Nonetheless, hiPSC-CM-based in vitro studies do not fully correspond to conditions occurring in living organisms; therefore, neither the long-term effects nor pharmacokinetic profile can be assessed. Variety of metabolic processes occurring in living organisms may affect the drug potency; hence, the in vitro observations do not coincide with the clinically observed reactions. Taken together, hiPSC-CMs platform represents a powerful strategy for use in drug screening and evaluation of pharmaceutically induced cardiac toxicity; however, it should be aware of certain limitations, which have all currently available models. The future directions include the improvement of the three-dimensional system through better vasculature and new, intended for this model, research tools, as well as the development of a multi-organs-on-a-chip system. It reflects more closely physiological conditions and allows the assessment of investigational drugs not only in the context of a direct impact on cardiac tissue but also a simultaneous effect on other organs and checking the toxicity of metabolites of the studied drugs due to the presence of liver miniorgans.

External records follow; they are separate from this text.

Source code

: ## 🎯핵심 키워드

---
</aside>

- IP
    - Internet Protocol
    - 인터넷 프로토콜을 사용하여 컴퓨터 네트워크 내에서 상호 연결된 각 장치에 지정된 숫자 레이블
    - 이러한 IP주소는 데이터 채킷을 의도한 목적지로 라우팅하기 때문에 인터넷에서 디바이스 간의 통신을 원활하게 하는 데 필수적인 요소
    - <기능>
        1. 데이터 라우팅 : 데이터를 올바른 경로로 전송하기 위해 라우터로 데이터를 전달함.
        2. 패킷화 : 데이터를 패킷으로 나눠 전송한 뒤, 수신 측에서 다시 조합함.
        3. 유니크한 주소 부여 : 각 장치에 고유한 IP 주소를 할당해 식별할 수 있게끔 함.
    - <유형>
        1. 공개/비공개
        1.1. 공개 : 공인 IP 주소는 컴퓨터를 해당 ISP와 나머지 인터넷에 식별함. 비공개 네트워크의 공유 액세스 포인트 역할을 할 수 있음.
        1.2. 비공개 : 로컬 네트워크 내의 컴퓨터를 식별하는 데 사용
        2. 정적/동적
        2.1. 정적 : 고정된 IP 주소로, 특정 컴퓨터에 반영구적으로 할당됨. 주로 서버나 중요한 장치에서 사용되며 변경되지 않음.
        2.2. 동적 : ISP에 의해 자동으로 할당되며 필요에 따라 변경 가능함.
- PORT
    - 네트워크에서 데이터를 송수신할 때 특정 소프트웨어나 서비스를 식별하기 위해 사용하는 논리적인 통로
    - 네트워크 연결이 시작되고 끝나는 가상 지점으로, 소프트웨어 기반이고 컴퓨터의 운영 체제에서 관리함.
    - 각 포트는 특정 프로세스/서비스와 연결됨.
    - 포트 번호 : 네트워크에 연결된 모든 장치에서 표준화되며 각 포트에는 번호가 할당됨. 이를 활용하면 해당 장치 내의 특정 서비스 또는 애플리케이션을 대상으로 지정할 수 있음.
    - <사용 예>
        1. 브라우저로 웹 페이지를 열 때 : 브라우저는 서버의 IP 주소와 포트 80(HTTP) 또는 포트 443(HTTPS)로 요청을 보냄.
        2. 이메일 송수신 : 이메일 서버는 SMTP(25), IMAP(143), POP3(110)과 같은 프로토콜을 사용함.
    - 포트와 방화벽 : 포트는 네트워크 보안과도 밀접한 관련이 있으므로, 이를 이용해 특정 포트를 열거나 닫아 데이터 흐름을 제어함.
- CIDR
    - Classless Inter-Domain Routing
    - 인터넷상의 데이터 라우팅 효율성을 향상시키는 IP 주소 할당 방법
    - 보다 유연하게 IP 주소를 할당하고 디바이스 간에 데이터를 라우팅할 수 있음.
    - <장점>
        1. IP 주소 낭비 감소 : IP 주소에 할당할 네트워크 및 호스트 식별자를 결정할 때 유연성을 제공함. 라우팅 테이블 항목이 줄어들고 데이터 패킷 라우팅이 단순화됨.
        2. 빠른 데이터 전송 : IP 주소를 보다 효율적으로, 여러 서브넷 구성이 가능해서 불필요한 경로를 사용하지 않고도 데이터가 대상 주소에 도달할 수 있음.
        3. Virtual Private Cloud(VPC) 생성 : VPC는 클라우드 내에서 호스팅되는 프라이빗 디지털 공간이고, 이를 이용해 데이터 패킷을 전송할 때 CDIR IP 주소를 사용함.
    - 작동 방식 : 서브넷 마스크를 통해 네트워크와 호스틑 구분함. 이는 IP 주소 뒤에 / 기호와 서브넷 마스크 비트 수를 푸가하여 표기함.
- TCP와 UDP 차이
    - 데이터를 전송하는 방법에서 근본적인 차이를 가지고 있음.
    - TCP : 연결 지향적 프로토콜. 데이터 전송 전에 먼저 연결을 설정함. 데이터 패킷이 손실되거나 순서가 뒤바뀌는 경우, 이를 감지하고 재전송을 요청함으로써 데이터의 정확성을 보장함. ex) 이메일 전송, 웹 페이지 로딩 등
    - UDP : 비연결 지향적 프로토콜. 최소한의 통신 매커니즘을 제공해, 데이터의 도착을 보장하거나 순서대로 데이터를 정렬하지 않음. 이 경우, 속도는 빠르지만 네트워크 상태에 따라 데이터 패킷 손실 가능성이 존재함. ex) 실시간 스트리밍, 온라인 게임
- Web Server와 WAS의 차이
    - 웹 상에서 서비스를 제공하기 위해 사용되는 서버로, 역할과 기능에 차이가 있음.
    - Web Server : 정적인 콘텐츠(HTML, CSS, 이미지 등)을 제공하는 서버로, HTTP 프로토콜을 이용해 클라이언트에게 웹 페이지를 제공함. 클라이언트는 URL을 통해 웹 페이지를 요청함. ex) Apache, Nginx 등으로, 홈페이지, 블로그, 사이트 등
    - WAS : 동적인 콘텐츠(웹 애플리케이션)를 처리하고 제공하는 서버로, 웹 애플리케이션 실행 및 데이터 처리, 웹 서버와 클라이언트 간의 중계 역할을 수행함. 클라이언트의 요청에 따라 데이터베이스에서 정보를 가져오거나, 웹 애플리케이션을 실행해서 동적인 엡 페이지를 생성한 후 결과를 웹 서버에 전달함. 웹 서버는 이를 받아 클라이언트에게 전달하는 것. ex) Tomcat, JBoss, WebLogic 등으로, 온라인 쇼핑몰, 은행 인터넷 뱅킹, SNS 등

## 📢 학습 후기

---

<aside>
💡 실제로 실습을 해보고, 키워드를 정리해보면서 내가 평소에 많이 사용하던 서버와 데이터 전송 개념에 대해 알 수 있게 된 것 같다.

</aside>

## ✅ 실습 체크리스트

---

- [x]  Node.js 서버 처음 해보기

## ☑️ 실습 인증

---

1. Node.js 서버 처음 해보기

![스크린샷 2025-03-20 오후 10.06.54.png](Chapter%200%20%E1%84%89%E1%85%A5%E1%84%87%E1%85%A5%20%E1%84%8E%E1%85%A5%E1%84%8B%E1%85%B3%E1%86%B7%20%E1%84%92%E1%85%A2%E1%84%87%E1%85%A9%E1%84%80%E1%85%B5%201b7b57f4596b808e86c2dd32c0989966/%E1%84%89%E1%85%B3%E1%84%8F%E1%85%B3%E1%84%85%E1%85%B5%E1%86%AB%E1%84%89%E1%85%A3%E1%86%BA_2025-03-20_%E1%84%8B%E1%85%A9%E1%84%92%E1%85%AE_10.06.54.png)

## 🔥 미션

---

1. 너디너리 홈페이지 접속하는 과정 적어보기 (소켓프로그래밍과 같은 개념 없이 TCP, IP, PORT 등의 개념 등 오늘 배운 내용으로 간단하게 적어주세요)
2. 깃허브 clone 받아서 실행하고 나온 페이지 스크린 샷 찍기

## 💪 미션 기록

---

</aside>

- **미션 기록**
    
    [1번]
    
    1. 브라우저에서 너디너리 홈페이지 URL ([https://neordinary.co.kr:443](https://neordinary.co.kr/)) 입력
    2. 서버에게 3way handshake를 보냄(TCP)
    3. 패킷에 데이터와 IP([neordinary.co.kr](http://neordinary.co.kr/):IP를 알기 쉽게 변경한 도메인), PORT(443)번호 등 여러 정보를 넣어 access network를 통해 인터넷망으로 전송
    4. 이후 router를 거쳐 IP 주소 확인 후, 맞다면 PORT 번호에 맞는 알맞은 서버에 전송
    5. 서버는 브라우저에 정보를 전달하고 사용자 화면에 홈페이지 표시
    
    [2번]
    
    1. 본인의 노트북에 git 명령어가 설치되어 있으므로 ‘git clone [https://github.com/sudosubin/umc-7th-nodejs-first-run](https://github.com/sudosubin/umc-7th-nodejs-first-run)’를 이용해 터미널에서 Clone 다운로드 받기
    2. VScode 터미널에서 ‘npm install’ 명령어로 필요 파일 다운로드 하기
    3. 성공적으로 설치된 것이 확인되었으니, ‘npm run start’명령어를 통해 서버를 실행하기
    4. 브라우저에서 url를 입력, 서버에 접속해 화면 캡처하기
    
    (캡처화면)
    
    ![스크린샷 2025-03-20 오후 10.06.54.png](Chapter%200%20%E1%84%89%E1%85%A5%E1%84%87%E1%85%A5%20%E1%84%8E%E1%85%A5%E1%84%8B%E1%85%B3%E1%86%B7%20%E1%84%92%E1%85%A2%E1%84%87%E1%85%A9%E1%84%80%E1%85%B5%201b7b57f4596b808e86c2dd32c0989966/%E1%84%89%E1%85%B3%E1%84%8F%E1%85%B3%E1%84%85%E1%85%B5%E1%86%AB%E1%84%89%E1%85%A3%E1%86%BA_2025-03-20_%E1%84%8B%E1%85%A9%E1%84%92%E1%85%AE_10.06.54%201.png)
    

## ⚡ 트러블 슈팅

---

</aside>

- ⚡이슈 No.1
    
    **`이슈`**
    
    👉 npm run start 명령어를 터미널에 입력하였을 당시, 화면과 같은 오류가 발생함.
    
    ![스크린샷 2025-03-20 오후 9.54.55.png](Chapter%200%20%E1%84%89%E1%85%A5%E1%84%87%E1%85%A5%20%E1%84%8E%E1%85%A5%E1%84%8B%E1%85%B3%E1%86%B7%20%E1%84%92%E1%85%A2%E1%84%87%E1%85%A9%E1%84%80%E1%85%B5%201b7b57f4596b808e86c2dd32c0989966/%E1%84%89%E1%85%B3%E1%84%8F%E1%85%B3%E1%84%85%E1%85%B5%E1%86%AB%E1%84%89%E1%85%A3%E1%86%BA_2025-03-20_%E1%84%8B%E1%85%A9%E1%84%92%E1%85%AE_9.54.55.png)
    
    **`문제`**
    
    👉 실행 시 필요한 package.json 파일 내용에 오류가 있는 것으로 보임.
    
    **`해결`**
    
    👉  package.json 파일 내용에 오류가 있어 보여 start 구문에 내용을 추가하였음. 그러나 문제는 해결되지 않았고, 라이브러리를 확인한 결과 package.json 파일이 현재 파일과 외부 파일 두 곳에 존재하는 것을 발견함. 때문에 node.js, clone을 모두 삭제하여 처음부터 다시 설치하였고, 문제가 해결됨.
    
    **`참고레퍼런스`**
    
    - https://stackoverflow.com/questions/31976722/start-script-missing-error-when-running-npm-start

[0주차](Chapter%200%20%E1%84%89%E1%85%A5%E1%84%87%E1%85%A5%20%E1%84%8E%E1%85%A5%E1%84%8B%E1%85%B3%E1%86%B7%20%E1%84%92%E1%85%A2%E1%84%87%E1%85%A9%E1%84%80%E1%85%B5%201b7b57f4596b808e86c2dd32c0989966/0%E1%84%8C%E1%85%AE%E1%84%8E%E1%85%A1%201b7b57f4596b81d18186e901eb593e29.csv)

As the preclinical drug research is fairly time-consuming and very expensive, hiPSC-CM-based technology allows for the preliminary evaluation of drug libraries and forwarding for further research the chemical compounds, which are potentially active and safe. In addition, due to the differences between animals and humans, it is possible to check human-specific responses after drug administration. Otherwise, some of the outcomes unrevealing in animals would become apparent only after administration to humans and be a serious threat to life.